How your eyes change as you age
Many of us spend a disproportionate amount of our time in the office, and this can have a detrimental impact on the health of our eyes. We ask an optometrist for advice on how best to protect our vision in the work environment.
Long periods spent in front of a computer, exposure to glare from overhead lighting, desk lamps and uncovered windows, air conditioning units that extract moisture from the air. The modern, deadline-driven office environment - both in situ, and increasingly at home - can be tough on our eyes.
A review of the latest research into digital eye strain (DES) - otherwise known as computer vision syndrome - published in the British Medical Journal in 2018, suggests that the prevalence of DES may be 50% or more among computer users.
However, despite the best intentions of employers and office workers, taking a 5- to 10-minute screen break every hour (as recommended by the UK Health and Safety Executive) is often neither desirable nor practical.
What is eye strain?
Thankfully, computer use hasn't been shown to cause any permanent damage to our eyes. However, it can be strenuous to those using a VDU (video display unit) regularly, resulting in blurred vision, difficulty focusing, discomfort such as dryness, itchiness or twitching, eye fatigue, and, in some cases, headaches.
This is because looking at a screen all day requires effort from your overworked eye muscles, and, like all muscles in the body, they can become tired after prolonged periods of use, resulting in DES.
While these symptoms may be common after long periods of screen time, the UK Association of Optometrists (AOP) recommends that you visit an optometrist if you experience any of them.
Focus on existing eye problems
In addition, excessive screen time may indirectly highlight a vision problem unknown to the patient.
"Working on a VDU screen all day is demanding on your eyes, and this will often make you notice an existing eye condition that you were otherwise unaware of, such as uncorrected myopia, commonly known as short-sightedness," confirms Aishah Fazlanie, optometrist and clinical and regulatory advisor at AOP.
"As a result, patients will often present with symptoms such as blurred vision or headaches and in most cases this can be treated with prescription glasses or contact lenses."
In medical terms, eye strain from computer use is a relatively recent phenomenon, and over the past three decades UK legislation has sought to protect workers using DSE.

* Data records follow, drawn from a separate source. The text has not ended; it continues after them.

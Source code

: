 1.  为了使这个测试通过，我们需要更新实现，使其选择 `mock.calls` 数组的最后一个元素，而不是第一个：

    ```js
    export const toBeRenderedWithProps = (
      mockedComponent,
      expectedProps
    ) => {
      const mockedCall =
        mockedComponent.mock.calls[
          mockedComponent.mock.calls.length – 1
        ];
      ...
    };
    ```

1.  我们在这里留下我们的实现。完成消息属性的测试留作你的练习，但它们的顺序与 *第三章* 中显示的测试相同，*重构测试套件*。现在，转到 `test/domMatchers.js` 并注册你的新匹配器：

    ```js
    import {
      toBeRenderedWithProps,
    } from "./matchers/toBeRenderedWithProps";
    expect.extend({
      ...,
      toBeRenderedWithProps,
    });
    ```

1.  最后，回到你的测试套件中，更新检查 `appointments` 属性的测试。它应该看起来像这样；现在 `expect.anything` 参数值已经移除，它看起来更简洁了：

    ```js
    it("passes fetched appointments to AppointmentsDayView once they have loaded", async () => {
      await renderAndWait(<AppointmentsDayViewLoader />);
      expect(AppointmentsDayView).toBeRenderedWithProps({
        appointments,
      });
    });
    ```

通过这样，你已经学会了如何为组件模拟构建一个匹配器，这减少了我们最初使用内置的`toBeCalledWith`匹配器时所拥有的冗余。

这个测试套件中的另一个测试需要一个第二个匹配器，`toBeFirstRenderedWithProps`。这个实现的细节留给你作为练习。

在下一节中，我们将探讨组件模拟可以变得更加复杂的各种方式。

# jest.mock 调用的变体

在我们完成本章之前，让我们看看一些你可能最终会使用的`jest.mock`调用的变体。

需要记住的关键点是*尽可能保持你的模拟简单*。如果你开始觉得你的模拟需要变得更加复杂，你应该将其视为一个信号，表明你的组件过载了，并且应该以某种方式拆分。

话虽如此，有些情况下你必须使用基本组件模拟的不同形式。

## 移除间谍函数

In addition to offering training and information, employers must complete a DSE workstation assessment and reduce risks - including making sure workers take breaks from DSE work, or do something different - as well as provide an eye test if an employee asks for one.
"Employees who regularly use a VDU screen at work are entitled to a sight test and regular workstation assessment, which is funded by their employers," confirms Fazlanie.
"If glasses are required for VDU use following this examination, the employer may also be able to help towards the cost of this."
How to avoid eye strain at work
There is also a range of useful self-help tips that office workers can employ to protect their eyes from excessive screen use, chief among them taking regular breaks from their computer.
"A good rule of thumb is to look away from your screen every 20 minutes at something at least 20 ft away for 20 seconds," says Fazlanie.
"However, the length of time spent at your VDU screen is not the only thing that can leave your eyes feeling strained, dry or irritated. Air conditioning and glare from uncovered windows, lamps and overhead light fixtures can all have an impact on your eyes.
"It is therefore important to try to position computers so that the light isn't shining directly on to your screen, and decrease the brightness of the screen to a more comfortable viewing level."
Even something as prosaic as remembering to blink can have tangible benefits.
"We generally tend to blink a lot less whilst concentrating, which can lead to the natural coating of the tears over your eyes, to start to evaporate," explains Fazlanie. "Try to remember that blinking often will help to avoid your eyes feeling dry and uncomfortable.
"It is also important to have regular sight tests to ensure that you are wearing the optimum prescription and maintain good ocular health."
What should I do if I'm worried?
Another review of research into the management of DES, again from 2018, suggests that as many as 90% of digital device users experience symptoms of the condition. If you are worried about your vision for any reason, the message is simple: visit your optometrist.
"As well as an eye health check, a sight test might help detect signs of underlying general health conditions such as diabetes, high cholesterol and high blood pressure," adds Fazlanie. "Everyone should have a sight test every two years, or more often if your optometrist recommends it."